[Opening EXERCISE MATERIAL section]
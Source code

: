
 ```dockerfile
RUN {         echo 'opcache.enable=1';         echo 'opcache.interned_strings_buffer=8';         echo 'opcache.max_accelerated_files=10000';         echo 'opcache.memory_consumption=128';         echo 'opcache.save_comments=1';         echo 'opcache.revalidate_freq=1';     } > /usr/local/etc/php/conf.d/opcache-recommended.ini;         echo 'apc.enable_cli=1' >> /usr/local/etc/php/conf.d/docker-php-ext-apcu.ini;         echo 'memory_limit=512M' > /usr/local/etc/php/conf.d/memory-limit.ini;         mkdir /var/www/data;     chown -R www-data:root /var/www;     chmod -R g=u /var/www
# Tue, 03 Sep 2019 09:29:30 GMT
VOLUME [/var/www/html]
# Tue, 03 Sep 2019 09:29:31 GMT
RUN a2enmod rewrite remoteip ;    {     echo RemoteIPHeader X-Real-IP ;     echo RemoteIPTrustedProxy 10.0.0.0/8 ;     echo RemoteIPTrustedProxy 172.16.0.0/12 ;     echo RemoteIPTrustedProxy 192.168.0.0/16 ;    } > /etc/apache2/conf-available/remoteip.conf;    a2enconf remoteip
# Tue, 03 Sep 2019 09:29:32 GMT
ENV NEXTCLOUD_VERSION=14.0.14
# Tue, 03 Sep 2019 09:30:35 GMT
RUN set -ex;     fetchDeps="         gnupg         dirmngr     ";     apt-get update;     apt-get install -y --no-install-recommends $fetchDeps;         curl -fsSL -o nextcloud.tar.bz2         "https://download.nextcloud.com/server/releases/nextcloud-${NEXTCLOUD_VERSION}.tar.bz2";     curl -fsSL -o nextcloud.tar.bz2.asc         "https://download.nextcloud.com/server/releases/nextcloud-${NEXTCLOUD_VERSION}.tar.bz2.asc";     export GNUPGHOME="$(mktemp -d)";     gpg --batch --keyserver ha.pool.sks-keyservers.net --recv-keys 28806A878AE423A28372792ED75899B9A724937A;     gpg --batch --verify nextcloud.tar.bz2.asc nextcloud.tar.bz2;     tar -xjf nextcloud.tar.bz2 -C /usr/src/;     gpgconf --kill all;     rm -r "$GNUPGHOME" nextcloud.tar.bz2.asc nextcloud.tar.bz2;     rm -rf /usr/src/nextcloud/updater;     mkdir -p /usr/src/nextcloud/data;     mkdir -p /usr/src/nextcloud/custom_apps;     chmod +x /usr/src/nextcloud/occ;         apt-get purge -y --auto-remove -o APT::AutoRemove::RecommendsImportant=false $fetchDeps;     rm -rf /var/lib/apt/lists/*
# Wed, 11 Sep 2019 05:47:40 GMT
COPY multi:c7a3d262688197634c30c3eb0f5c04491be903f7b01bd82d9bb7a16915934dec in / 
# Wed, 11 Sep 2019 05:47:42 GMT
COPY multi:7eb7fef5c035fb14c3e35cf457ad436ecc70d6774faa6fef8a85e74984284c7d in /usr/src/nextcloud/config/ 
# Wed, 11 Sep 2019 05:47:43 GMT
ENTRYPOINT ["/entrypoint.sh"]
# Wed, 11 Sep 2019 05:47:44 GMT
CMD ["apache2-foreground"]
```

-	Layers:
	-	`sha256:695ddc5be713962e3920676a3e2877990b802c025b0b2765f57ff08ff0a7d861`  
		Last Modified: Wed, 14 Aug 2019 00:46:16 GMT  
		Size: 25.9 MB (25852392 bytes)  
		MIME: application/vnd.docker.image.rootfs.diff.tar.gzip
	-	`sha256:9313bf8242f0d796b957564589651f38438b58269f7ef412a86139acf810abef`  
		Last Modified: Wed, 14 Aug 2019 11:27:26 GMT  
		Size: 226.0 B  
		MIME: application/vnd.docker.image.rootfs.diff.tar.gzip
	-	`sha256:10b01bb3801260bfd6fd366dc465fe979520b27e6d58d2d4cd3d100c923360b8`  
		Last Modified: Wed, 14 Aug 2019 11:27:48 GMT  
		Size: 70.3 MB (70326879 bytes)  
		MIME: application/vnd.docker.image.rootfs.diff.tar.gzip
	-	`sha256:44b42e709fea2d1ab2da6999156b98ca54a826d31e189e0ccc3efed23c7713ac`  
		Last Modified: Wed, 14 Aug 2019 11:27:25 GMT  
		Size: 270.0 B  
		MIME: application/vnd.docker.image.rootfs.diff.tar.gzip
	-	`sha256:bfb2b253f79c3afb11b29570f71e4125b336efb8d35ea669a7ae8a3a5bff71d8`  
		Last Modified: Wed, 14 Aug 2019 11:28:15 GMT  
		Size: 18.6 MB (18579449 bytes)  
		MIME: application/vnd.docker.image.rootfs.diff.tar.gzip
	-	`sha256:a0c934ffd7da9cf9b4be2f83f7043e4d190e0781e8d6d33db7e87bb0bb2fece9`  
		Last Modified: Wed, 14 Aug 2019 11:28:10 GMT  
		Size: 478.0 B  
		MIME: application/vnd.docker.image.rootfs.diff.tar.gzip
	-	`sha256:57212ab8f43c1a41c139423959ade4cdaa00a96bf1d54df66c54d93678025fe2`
[Closing EXERCISE MATERIAL section]
[Opening EXERCISE MATERIAL section]
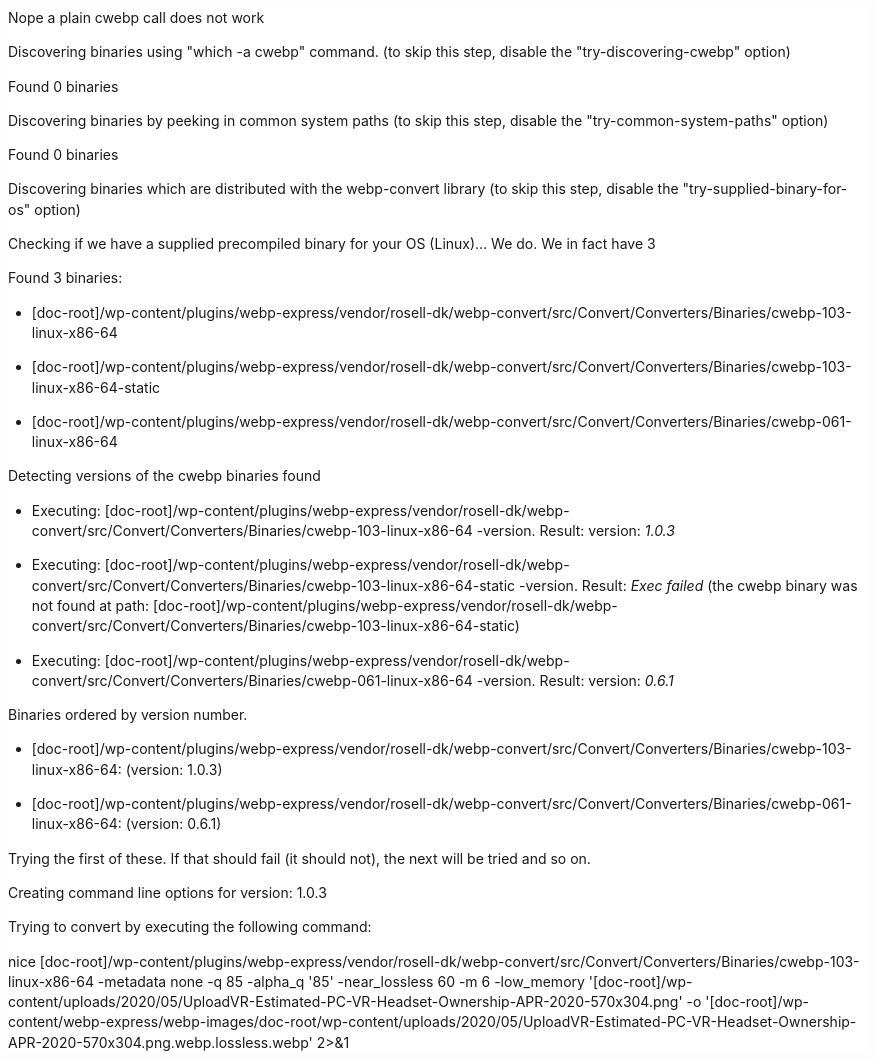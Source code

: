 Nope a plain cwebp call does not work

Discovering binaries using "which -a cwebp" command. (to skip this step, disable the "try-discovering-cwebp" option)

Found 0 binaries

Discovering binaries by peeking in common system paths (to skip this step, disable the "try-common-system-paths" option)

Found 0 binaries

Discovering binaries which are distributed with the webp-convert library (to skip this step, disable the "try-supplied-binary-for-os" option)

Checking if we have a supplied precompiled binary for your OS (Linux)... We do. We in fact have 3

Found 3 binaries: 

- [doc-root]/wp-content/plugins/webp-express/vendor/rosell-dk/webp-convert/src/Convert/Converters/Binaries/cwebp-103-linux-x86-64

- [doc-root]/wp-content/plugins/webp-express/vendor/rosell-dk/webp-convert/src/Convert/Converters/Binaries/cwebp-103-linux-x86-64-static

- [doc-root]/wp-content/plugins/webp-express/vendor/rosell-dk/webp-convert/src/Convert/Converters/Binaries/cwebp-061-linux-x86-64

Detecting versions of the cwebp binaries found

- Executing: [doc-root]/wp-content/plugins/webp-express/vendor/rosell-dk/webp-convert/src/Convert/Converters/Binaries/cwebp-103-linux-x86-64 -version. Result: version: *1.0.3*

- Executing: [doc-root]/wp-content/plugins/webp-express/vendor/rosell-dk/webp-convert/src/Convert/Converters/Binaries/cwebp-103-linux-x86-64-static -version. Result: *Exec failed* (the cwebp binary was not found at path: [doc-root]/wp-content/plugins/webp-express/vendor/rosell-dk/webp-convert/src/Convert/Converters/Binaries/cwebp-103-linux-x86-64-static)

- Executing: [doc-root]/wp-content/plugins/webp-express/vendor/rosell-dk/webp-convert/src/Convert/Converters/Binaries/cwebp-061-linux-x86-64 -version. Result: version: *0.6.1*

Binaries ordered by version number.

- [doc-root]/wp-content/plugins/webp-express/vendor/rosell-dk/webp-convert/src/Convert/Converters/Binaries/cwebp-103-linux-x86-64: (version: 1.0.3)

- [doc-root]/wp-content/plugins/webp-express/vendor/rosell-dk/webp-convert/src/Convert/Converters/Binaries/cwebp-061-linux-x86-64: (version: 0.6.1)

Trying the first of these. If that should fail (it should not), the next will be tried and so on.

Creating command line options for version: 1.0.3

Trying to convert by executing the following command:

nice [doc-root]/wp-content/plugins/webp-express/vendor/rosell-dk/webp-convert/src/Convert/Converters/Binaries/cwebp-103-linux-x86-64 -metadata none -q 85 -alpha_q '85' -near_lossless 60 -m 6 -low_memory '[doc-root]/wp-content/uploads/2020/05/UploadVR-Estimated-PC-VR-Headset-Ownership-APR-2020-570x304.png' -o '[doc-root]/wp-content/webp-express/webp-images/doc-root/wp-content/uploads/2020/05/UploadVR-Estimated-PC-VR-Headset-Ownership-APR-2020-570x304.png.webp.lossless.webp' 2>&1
[Closing EXERCISE MATERIAL section]
## EXERCISE DIRECTIONS
For each line above that includes "multi", copy the line.

## ANSWER BOX
COPY multi:c7a3d262688197634c30c3eb0f5c04491be903f7b01bd82d9bb7a16915934dec in / 
COPY multi:7eb7fef5c035fb14c3e35cf457ad436ecc70d6774faa6fef8a85e74984284c7d in /usr/src/nextcloud/config/ 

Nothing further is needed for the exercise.